======== GIVEN DATA

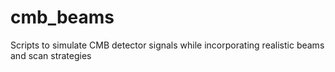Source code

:# cmb_beams
Scripts to simulate CMB detector signals while incorporating realistic beams and scan strategies
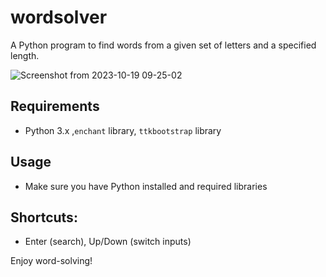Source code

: # wordsolver

A Python program to find words from a given set of letters and a specified length.

![Screenshot from 2023-10-19 09-25-02](https://github.com/mayur533/wordsolver/assets/115003542/29ab39ea-94fd-461e-9670-9393cfa9ec01)


## Requirements 
- Python 3.x ,`enchant` library, `ttkbootstrap` library
  
## Usage 
- Make sure you have Python installed and required libraries
  
## Shortcuts: 
- Enter (search), Up/Down (switch inputs)  

Enjoy word-solving!
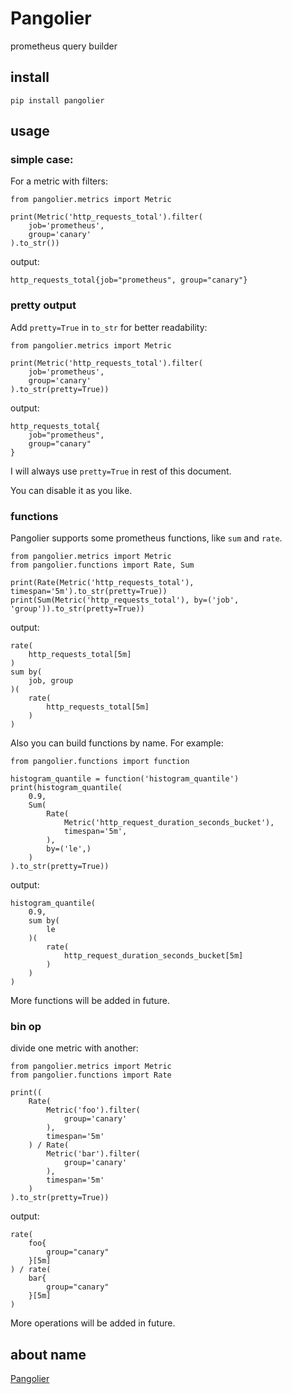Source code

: # Pangolier

prometheus query builder

## install

    pip install pangolier

## usage

### simple case:

For a metric with filters:

    from pangolier.metrics import Metric

    print(Metric('http_requests_total').filter(
        job='prometheus',
        group='canary'
    ).to_str())

output:

    http_requests_total{job="prometheus", group="canary"}

### pretty output

Add `pretty=True` in `to_str` for better readability:

    from pangolier.metrics import Metric

    print(Metric('http_requests_total').filter(
        job='prometheus',
        group='canary'
    ).to_str(pretty=True))

output:

    http_requests_total{
        job="prometheus",
        group="canary"
    }

I will always use `pretty=True` in rest of this document.

You can disable it as you like.

### functions

Pangolier supports some prometheus functions, like `sum` and `rate`.

    from pangolier.metrics import Metric
    from pangolier.functions import Rate, Sum

    print(Rate(Metric('http_requests_total'), timespan='5m').to_str(pretty=True))
    print(Sum(Metric('http_requests_total'), by=('job', 'group')).to_str(pretty=True))

output:

    rate(
        http_requests_total[5m]
    )
    sum by(
        job, group
    )(
        rate(
            http_requests_total[5m]
        )
    )

Also you can build functions by name. For example:

    from pangolier.functions import function

    histogram_quantile = function('histogram_quantile')
    print(histogram_quantile(
        0.9,
        Sum(
            Rate(
                Metric('http_request_duration_seconds_bucket'),
                timespan='5m',
            ),
            by=('le',)
        )
    ).to_str(pretty=True))

output:

    histogram_quantile(
        0.9,
        sum by(
            le
        )(
            rate(
                http_request_duration_seconds_bucket[5m]
            )
        )
    )

More functions will be added in future.

### bin op

divide one metric with another:

    from pangolier.metrics import Metric
    from pangolier.functions import Rate

    print((
        Rate(
            Metric('foo').filter(
                group='canary'
            ),
            timespan='5m'
        ) / Rate(
            Metric('bar').filter(
                group='canary'
            ),
            timespan='5m'
        )
    ).to_str(pretty=True))

output:

    rate(
        foo{
            group="canary"
        }[5m]
    ) / rate(
        bar{
            group="canary"
        }[5m]
    )

More operations will be added in future.

## about name

[Pangolier](https://dota2.fandom.com/wiki/Pangolier)

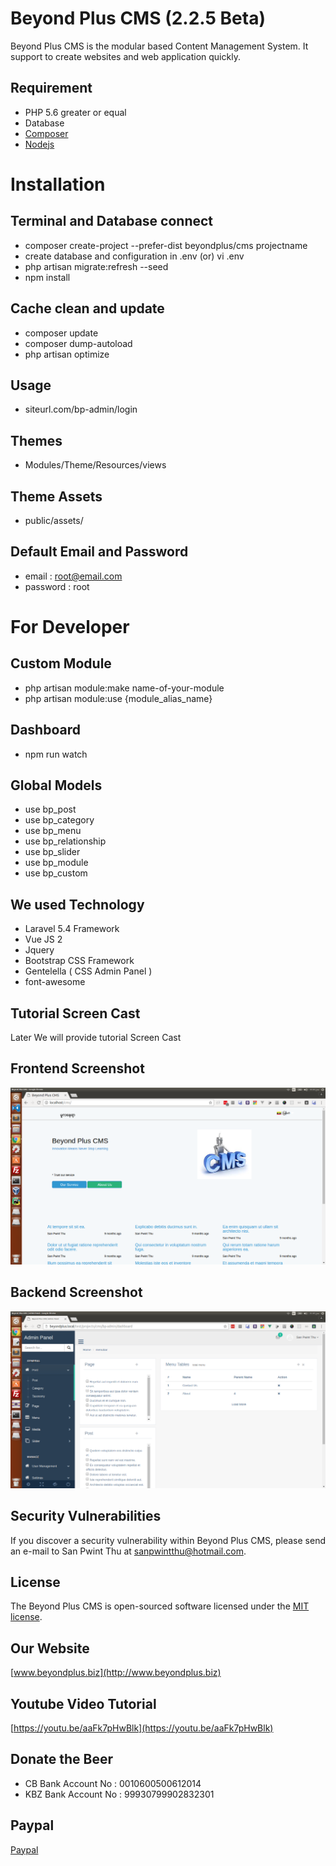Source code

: # Beyond Plus CMS (2.2.5 Beta)

Beyond Plus CMS is the modular based Content Management System. It support to create websites and web application quickly. 

## Requirement

* PHP 5.6 greater or equal
* Database
* [Composer](https://getcomposer.org)
* [Nodejs](https://nodejs.org)

# Installation

## Terminal and Database connect

* composer create-project --prefer-dist beyondplus/cms projectname
* create database and configuration in .env (or) vi .env
* php artisan migrate:refresh --seed
* npm install

## Cache clean and update
* composer update
* composer dump-autoload
* php artisan optimize

## Usage
* siteurl.com/bp-admin/login

## Themes
* Modules/Theme/Resources/views

## Theme Assets
* public/assets/

## Default Email and Password
* email 	: root@email.com
* password	: root

# For Developer
## Custom Module
* php artisan module:make name-of-your-module
* php artisan module:use {module_alias_name} 

## Dashboard
* npm run watch

## Global Models
* use bp_post
* use bp_category
* use bp_menu
* use bp_relationship
* use bp_slider
* use bp_module
* use bp_custom

## We used Technology
* Laravel 5.4 Framework
* Vue JS 2
* Jquery
* Bootstrap CSS Framework
* Gentelella ( CSS Admin Panel )
* font-awesome

## Tutorial Screen Cast
Later We will provide tutorial Screen Cast

## Frontend Screenshot
![alt text](https://github.com/beyondplus/cms/raw/master/frontend.png "Front Screenshot")

## Backend Screenshot
![alt text](https://github.com/beyondplus/cms/raw/master/backend.png "Backend Screenshot")

## Security Vulnerabilities

If you discover a security vulnerability within Beyond Plus CMS, please send an e-mail to San Pwint Thu at sanpwintthu@hotmail.com.

## License

The Beyond Plus CMS is open-sourced software licensed under the [MIT license](http://opensource.org/licenses/MIT).

## Our Website

[www.beyondplus.biz](http://www.beyondplus.biz)

## Youtube Video Tutorial

[https://youtu.be/aaFk7pHwBlk](https://youtu.be/aaFk7pHwBlk)

## Donate the Beer

* CB Bank Account No  : 0010600500612014
* KBZ Bank Account No : 99930799902832301

## Paypal

[Paypal](PayPal.Me/kothu/1)

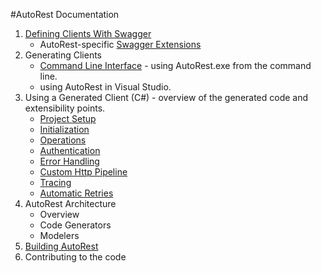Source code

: #AutoRest Documentation
1. [Defining Clients With Swagger](defining-clients-swagger.md)
    - AutoRest-specific [Swagger Extensions](swagger-extensions.md)
2. Generating Clients
    - [Command Line Interface](cli.md) - using AutoRest.exe from the command line.
    - using AutoRest in Visual Studio.
3. Using a Generated Client (C#) - overview of the generated code and extensibility points.
    - [Project Setup](clients-proj-setup.md)
    - [Initialization](clients-init.md)
    - [Operations](clients-ops.md)
    - [Authentication](clients-auth.md)
    - [Error Handling](clients-error.md)
    - [Custom Http Pipeline](clients-handlers.md)
    - [Tracing](clients-tracing.md)
    - [Automatic Retries](clients-retry.md)
4. AutoRest Architecture
    - Overview
    - Code Generators
    - Modelers
5. [Building AutoRest](building-code.md)
6. Contributing to the code

[Swagger2.0]:https://github.com/swagger-api/swagger-spec/blob/master/versions/2.0.md
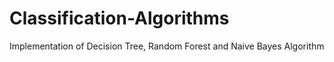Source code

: # Classification-Algorithms
Implementation of Decision Tree, Random Forest and Naive Bayes Algorithm
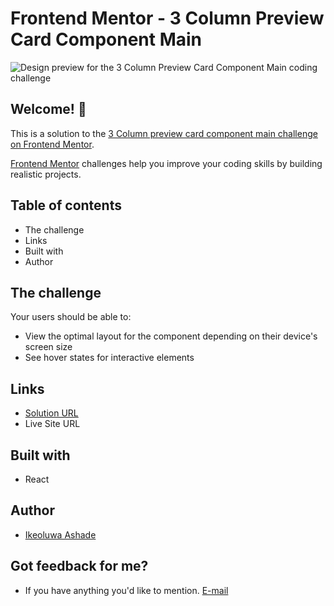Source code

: # Frontend Mentor - 3 Column Preview Card Component Main

![Design preview for the 3 Column Preview Card Component Main coding challenge]()

## Welcome! 👋

This is a solution to the [3 Column preview card component main challenge on Frontend Mentor](https://www.frontendmentor.io/challenges/single-price-grid-component-5ce41129d0ff452fec5abbbc).

[Frontend Mentor](https://www.frontendmentor.io) challenges help you improve your coding skills by building realistic projects.

## Table of contents
- The challenge
- Links
- Built with
- Author

## The challenge

Your users should be able to:

- View the optimal layout for the component depending on their device's screen size
- See hover states for interactive elements


## Links
- [Solution URL](3-Column-Preview-Card-Component/my-app)
- Live Site URL

## Built with
- React

## Author
- [Ikeoluwa Ashade](https://twitter.com/@IkeoluwaAshade)

## Got feedback for me?
- If you have anything you'd like to mention.  [E-mail](reachme.ikeoluwa@gmail.com)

================

WHAT THE TASK REQUIRES: No picture belongs in the copy. Print every entry above exactly as it stands.

RESPONSE AREA:
Source code

:# cmb_beams
Scripts to simulate CMB detector signals while incorporating realistic beams and scan strategies
Source code

: # wordsolver

A Python program to find words from a given set of letters and a specified length.

![Screenshot from 2023-10-19 09-25-02](https://github.com/mayur533/wordsolver/assets/115003542/29ab39ea-94fd-461e-9670-9393cfa9ec01)


## Requirements 
- Python 3.x ,`enchant` library, `ttkbootstrap` library
  
## Usage 
- Make sure you have Python installed and required libraries
  
## Shortcuts: 
- Enter (search), Up/Down (switch inputs)  

Enjoy word-solving!
Source code

: # Pangolier

prometheus query builder

## install

    pip install pangolier

## usage

### simple case:

For a metric with filters:

    from pangolier.metrics import Metric

    print(Metric('http_requests_total').filter(
        job='prometheus',
        group='canary'
    ).to_str())

output:

    http_requests_total{job="prometheus", group="canary"}

### pretty output

Add `pretty=True` in `to_str` for better readability:

    from pangolier.metrics import Metric

    print(Metric('http_requests_total').filter(
        job='prometheus',
        group='canary'
    ).to_str(pretty=True))

output:

    http_requests_total{
        job="prometheus",
        group="canary"
    }

I will always use `pretty=True` in rest of this document.

You can disable it as you like.

### functions

Pangolier supports some prometheus functions, like `sum` and `rate`.

    from pangolier.metrics import Metric
    from pangolier.functions import Rate, Sum

    print(Rate(Metric('http_requests_total'), timespan='5m').to_str(pretty=True))
    print(Sum(Metric('http_requests_total'), by=('job', 'group')).to_str(pretty=True))

output:

    rate(
        http_requests_total[5m]
    )
    sum by(
        job, group
    )(
        rate(
            http_requests_total[5m]
        )
    )

Also you can build functions by name. For example:

    from pangolier.functions import function

    histogram_quantile = function('histogram_quantile')
    print(histogram_quantile(
        0.9,
        Sum(
            Rate(
                Metric('http_request_duration_seconds_bucket'),
                timespan='5m',
            ),
            by=('le',)
        )
    ).to_str(pretty=True))

output:

    histogram_quantile(
        0.9,
        sum by(
            le
        )(
            rate(
                http_request_duration_seconds_bucket[5m]
            )
        )
    )

More functions will be added in future.

### bin op

divide one metric with another:

    from pangolier.metrics import Metric
    from pangolier.functions import Rate

    print((
        Rate(
            Metric('foo').filter(
                group='canary'
            ),
            timespan='5m'
        ) / Rate(
            Metric('bar').filter(
                group='canary'
            ),
            timespan='5m'
        )
    ).to_str(pretty=True))

output:

    rate(
        foo{
            group="canary"
        }[5m]
    ) / rate(
        bar{
            group="canary"
        }[5m]
    )

More operations will be added in future.

## about name

[Pangolier](https://dota2.fandom.com/wiki/Pangolier)

Source code

: # Beyond Plus CMS (2.2.5 Beta)

Beyond Plus CMS is the modular based Content Management System. It support to create websites and web application quickly. 

## Requirement

* PHP 5.6 greater or equal
* Database
* [Composer](https://getcomposer.org)
* [Nodejs](https://nodejs.org)

# Installation

## Terminal and Database connect

* composer create-project --prefer-dist beyondplus/cms projectname
* create database and configuration in .env (or) vi .env
* php artisan migrate:refresh --seed
* npm install

## Cache clean and update
* composer update
* composer dump-autoload
* php artisan optimize

## Usage
* siteurl.com/bp-admin/login

## Themes
* Modules/Theme/Resources/views

## Theme Assets
* public/assets/

## Default Email and Password
* email 	: root@email.com
* password	: root

# For Developer
## Custom Module
* php artisan module:make name-of-your-module
* php artisan module:use {module_alias_name} 

## Dashboard
* npm run watch

## Global Models
* use bp_post
* use bp_category
* use bp_menu
* use bp_relationship
* use bp_slider
* use bp_module
* use bp_custom

## We used Technology
* Laravel 5.4 Framework
* Vue JS 2
* Jquery
* Bootstrap CSS Framework
* Gentelella ( CSS Admin Panel )
* font-awesome

## Tutorial Screen Cast
Later We will provide tutorial Screen Cast

## Frontend Screenshot
![alt text](https://github.com/beyondplus/cms/raw/master/frontend.png "Front Screenshot")

## Backend Screenshot
![alt text](https://github.com/beyondplus/cms/raw/master/backend.png "Backend Screenshot")

## Security Vulnerabilities

If you discover a security vulnerability within Beyond Plus CMS, please send an e-mail to San Pwint Thu at sanpwintthu@hotmail.com.

## License

The Beyond Plus CMS is open-sourced software licensed under the [MIT license](http://opensource.org/licenses/MIT).

## Our Website

[www.beyondplus.biz](http://www.beyondplus.biz)

## Youtube Video Tutorial

[https://youtu.be/aaFk7pHwBlk](https://youtu.be/aaFk7pHwBlk)

## Donate the Beer

* CB Bank Account No  : 0010600500612014
* KBZ Bank Account No : 99930799902832301

## Paypal

[Paypal](PayPal.Me/kothu/1)

Source code

: #AutoRest Documentation
1. [Defining Clients With Swagger](defining-clients-swagger.md)
    - AutoRest-specific [Swagger Extensions](swagger-extensions.md)
2. Generating Clients
    - [Command Line Interface](cli.md) - using AutoRest.exe from the command line.
    - using AutoRest in Visual Studio.
3. Using a Generated Client (C#) - overview of the generated code and extensibility points.
    - [Project Setup](clients-proj-setup.md)
    - [Initialization](clients-init.md)
    - [Operations](clients-ops.md)
    - [Authentication](clients-auth.md)
    - [Error Handling](clients-error.md)
    - [Custom Http Pipeline](clients-handlers.md)
    - [Tracing](clients-tracing.md)
    - [Automatic Retries](clients-retry.md)
4. AutoRest Architecture
    - Overview
    - Code Generators
    - Modelers
5. [Building AutoRest](building-code.md)
6. Contributing to the code

[Swagger2.0]:https://github.com/swagger-api/swagger-spec/blob/master/versions/2.0.md
Source code

: # Classification-Algorithms
Implementation of Decision Tree, Random Forest and Naive Bayes Algorithm
Source code

: # Frontend Mentor - 3 Column Preview Card Component Main

![Design preview for the 3 Column Preview Card Component Main coding challenge]()

## Welcome! 👋

This is a solution to the [3 Column preview card component main challenge on Frontend Mentor](https://www.frontendmentor.io/challenges/single-price-grid-component-5ce41129d0ff452fec5abbbc).

[Frontend Mentor](https://www.frontendmentor.io) challenges help you improve your coding skills by building realistic projects.

## Table of contents
- The challenge
- Links
- Built with
- Author

## The challenge

Your users should be able to:

- View the optimal layout for the component depending on their device's screen size
- See hover states for interactive elements


## Links
- [Solution URL](3-Column-Preview-Card-Component/my-app)
- Live Site URL

## Built with
- React

## Author
- [Ikeoluwa Ashade](https://twitter.com/@IkeoluwaAshade)

## Got feedback for me?
- If you have anything you'd like to mention.  [E-mail](reachme.ikeoluwa@gmail.com)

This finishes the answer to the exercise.